Our case illustrates the feasibility of controlling vasculitis with oral steroid without interrupting the curative treatment protocol of locally advanced rectal cancer, which includes the culprit drug. It is paramount to be aware of the possibility of systemic involvement and to be vigilant with close monitoring of any sign that could suggest such an involvement. Fortunately, our patient did not develop any signs of systemic involvement and was regularly checked for renal involvement by UA on each clinic visit.

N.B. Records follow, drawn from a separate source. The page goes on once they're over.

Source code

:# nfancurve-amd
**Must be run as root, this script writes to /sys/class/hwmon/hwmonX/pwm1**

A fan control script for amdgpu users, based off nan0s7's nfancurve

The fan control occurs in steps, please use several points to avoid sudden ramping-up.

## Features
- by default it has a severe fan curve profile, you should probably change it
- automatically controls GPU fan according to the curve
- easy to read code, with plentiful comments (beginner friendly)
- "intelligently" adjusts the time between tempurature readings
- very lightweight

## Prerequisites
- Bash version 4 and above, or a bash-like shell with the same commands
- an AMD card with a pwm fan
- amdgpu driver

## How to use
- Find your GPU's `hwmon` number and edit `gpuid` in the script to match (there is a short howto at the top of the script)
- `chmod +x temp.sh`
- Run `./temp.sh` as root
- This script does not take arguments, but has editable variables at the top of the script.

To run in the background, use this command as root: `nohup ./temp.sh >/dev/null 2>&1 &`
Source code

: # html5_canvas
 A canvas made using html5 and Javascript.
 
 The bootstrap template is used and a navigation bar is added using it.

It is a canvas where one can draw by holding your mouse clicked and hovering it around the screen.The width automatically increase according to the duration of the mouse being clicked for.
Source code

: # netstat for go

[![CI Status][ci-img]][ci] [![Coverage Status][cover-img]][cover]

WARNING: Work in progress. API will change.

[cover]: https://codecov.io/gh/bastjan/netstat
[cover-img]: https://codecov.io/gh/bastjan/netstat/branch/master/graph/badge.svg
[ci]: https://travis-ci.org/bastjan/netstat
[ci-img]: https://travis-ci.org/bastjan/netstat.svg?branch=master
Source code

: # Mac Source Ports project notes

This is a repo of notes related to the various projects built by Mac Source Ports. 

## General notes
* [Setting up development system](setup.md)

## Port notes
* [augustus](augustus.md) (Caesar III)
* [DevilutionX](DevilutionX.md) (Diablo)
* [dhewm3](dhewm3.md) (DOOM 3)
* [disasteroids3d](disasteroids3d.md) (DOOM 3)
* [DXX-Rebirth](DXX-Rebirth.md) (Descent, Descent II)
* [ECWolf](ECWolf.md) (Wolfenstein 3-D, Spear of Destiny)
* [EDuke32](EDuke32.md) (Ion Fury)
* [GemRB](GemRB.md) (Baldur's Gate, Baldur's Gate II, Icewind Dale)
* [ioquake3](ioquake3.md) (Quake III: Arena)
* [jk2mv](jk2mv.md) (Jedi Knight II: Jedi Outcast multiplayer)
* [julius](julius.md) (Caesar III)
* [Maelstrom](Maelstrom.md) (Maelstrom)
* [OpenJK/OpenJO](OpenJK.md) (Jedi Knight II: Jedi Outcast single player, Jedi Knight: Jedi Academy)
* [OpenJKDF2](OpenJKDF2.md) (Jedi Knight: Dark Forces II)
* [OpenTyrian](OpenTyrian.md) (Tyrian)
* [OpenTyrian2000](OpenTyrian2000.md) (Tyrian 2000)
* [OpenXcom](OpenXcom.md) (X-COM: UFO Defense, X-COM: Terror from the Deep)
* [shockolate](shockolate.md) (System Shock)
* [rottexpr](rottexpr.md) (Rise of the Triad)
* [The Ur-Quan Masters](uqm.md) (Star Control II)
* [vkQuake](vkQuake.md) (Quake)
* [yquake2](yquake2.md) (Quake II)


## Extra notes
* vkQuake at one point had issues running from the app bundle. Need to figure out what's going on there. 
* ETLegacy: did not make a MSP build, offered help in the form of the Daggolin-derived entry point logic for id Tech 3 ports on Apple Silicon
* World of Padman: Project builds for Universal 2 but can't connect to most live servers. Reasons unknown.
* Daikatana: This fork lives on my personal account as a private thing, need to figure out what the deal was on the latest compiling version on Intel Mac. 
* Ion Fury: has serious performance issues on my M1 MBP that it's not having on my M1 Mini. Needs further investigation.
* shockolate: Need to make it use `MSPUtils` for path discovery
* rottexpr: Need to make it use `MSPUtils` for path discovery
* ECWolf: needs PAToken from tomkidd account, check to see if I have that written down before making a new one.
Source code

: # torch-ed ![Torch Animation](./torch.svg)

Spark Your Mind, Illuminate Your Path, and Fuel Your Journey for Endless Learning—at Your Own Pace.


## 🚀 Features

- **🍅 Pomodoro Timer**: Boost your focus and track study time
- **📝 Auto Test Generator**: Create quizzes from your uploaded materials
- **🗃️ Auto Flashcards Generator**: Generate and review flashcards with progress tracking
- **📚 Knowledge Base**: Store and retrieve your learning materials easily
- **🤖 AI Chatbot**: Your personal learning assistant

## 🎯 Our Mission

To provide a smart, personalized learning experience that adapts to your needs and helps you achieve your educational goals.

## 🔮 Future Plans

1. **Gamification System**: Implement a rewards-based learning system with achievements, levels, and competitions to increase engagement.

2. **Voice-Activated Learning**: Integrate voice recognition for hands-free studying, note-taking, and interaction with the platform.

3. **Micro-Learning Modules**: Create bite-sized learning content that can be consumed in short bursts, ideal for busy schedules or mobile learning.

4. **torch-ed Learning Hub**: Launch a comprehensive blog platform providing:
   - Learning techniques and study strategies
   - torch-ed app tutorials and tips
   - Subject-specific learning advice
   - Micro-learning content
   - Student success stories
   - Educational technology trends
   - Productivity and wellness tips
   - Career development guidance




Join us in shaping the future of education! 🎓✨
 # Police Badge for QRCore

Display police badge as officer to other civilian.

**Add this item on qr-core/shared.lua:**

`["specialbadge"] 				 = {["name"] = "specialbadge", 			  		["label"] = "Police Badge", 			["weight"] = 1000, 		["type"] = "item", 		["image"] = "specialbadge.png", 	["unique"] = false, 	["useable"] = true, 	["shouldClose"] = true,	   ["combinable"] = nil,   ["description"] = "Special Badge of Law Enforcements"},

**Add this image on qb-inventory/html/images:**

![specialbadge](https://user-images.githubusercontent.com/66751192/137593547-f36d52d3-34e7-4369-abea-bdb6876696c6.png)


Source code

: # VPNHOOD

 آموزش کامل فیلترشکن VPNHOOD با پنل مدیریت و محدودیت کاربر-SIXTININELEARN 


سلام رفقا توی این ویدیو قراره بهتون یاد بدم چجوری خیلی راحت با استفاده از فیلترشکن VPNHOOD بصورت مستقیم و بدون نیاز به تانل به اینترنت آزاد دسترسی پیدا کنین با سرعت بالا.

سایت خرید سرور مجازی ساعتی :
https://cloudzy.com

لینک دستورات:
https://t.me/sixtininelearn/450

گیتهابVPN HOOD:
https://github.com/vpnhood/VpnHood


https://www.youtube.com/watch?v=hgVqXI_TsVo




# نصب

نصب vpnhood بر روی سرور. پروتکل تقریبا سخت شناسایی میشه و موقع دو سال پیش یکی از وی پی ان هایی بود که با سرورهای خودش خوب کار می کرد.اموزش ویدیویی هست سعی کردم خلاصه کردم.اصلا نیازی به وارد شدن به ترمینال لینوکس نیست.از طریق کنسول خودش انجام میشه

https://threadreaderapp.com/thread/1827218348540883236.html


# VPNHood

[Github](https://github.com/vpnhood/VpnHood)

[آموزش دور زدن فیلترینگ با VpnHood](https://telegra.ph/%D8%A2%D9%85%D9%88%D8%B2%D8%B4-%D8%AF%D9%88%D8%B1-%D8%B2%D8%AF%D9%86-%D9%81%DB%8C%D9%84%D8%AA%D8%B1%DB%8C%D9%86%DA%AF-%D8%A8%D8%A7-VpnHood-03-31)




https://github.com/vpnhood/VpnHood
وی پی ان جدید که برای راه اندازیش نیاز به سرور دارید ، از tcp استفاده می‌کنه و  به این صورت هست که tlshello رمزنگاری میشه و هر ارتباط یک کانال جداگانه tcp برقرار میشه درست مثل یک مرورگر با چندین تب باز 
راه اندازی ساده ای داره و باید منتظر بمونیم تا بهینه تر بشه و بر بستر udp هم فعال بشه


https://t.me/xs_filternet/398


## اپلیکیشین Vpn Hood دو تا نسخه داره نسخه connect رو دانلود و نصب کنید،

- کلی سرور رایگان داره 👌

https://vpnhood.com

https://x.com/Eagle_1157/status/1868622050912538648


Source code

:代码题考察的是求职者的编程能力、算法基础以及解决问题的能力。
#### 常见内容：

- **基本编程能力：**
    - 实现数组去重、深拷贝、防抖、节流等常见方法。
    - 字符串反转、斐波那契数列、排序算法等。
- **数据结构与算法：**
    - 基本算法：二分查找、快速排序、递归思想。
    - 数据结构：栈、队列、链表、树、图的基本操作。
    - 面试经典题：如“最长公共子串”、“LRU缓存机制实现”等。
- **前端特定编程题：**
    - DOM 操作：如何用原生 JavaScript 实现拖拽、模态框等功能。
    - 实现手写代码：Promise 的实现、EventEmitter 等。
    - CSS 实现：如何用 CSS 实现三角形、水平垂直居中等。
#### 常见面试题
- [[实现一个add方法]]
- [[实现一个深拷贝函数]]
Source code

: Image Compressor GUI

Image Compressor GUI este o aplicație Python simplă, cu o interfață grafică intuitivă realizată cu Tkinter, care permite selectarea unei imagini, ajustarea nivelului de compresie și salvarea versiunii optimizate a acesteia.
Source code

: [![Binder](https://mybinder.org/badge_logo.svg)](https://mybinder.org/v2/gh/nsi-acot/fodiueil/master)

Learning points/Take-home messages
• Capecitabine-induced vasculitis is a rare side effect of the drug.
• Drug-induced vasculitis should be considered in patients who develop a maculopapular rash while receiving capecitabine.
• Ruling out systemic involvement of vasculitis is critical in patients who develop cutaneous vasculitis.
• Capecitabine-induced vasculitis can be treated with an oral steroid without the need for discontinuation of the drug once systemic involvement has been excluded, with close monitoring of any systemic involvement.
Acknowledgments
Disclosure: The authors declare no conflict of interest.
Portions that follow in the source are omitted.